Watching Little House and waiting for the dope merchant and whoremonger to show up.
Yes, but we can skip the clown-masked blacksmith/rapist, 'kay.
I was reading about that in a thread on another board and I just can't believe they went there (but I hadn't heard about the drugs, either).
There were episodes like that? Because I just meant that all "historical" type shows look like somebody's missing now, without the occasional traffic accident or "cocksucker".
The truth is probably in the middle, right?
erika - [link] - the episode in question is called "Sylvia". I couldn't believe it myself until I read this (got the link from the Salon TT "Most disturbing television moments" thread; I think they also mentioned Kristin Bell's demise on DEADWOOD in there at some point).
Dude...no wonder I quit watching that.
I am still traumitized by that clown/blacksmith/rapist dude however many years later. Also, I was a sick little girl, but becuase of how sinister and secret Sylvia's pregnancy was and what a whack-a-loon her father was, I was SURE that it was her father's baby.
Although, now that I look at the dates that is less surprising, because that was the same year that my cousins came to stay with us because their father was abusing them. No wonder I was traumitized
My favorite line from the review of that ep from the link I put in: It is so wildly inappropriate it's almost hallucinatory.
Ha! Little House meets Deadwood: Erika funny.
"Sylvia" was quite a blow to the mind of children everywhere. Craziness, but I remember liking the episode. It was scary!
Seriously, Corwood, I was thinking "Where are the rabble and ignorant hooples? How do they have conditioner in 1874? Where's the Gem, or equivalent?"
David Milch has fucked me up. Again, I should say...I used to love some Sipowicz, back in the day.

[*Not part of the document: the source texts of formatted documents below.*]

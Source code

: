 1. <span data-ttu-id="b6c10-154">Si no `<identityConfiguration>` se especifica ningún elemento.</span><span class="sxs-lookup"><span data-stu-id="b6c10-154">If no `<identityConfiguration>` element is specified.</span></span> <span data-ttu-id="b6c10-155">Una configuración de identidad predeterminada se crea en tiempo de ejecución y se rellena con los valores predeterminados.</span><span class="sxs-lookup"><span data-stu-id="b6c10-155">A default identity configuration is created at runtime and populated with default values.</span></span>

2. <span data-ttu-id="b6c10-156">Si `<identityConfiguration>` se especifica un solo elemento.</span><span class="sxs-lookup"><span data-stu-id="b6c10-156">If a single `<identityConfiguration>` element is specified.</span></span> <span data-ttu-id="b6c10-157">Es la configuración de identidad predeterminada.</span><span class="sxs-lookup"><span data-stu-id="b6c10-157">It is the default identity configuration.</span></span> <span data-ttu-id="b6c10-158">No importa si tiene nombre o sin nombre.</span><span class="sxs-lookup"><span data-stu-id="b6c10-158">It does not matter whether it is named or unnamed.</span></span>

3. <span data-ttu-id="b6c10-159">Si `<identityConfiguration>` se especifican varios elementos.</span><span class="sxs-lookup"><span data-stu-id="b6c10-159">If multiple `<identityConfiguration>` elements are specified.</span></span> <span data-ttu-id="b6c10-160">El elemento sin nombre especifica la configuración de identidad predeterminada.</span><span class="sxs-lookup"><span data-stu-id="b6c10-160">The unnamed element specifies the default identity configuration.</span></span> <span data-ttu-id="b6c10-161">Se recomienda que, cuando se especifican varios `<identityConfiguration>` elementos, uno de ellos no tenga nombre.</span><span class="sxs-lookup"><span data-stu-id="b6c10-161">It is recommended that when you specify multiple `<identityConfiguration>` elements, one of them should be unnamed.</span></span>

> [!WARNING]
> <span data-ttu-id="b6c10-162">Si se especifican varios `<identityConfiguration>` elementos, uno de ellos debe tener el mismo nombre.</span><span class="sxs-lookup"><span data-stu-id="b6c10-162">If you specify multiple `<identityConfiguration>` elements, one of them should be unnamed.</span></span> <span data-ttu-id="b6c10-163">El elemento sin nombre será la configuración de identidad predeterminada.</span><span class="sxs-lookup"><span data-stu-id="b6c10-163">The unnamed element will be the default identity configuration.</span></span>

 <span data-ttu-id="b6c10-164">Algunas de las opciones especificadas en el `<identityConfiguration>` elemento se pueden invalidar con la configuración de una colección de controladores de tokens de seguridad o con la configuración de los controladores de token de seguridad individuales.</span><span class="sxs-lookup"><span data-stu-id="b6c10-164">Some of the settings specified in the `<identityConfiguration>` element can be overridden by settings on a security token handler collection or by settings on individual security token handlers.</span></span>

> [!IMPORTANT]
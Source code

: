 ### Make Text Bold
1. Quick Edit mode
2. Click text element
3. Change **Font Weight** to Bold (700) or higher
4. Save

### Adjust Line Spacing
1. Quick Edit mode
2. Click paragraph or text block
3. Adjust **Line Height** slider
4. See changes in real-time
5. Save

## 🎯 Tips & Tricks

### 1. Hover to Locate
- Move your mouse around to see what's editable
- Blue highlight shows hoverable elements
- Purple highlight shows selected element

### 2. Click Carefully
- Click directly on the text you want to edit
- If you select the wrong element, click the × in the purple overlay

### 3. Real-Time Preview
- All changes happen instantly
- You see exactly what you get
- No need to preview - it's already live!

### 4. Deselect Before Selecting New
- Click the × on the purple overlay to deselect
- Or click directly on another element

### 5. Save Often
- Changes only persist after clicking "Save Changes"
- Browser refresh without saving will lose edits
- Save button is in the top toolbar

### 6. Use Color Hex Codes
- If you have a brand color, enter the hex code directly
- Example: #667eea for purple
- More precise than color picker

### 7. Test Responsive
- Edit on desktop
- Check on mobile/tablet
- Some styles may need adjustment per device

I'm working on an (unbearably pompous) article about institutionalism on Deadwood and The Wire. Although it seems obvious to me in retrospect, they are on opposite sides: Deadwood celebrates the creation and shelter of institutions as a force of civilization against the cruel hooples and robber barons, while The Wire points out over and over again how destructive they are to communities because institutions, while ostensibly neutral, are run by human beings, who are by nature frail and given to irrational means to achieve their ends.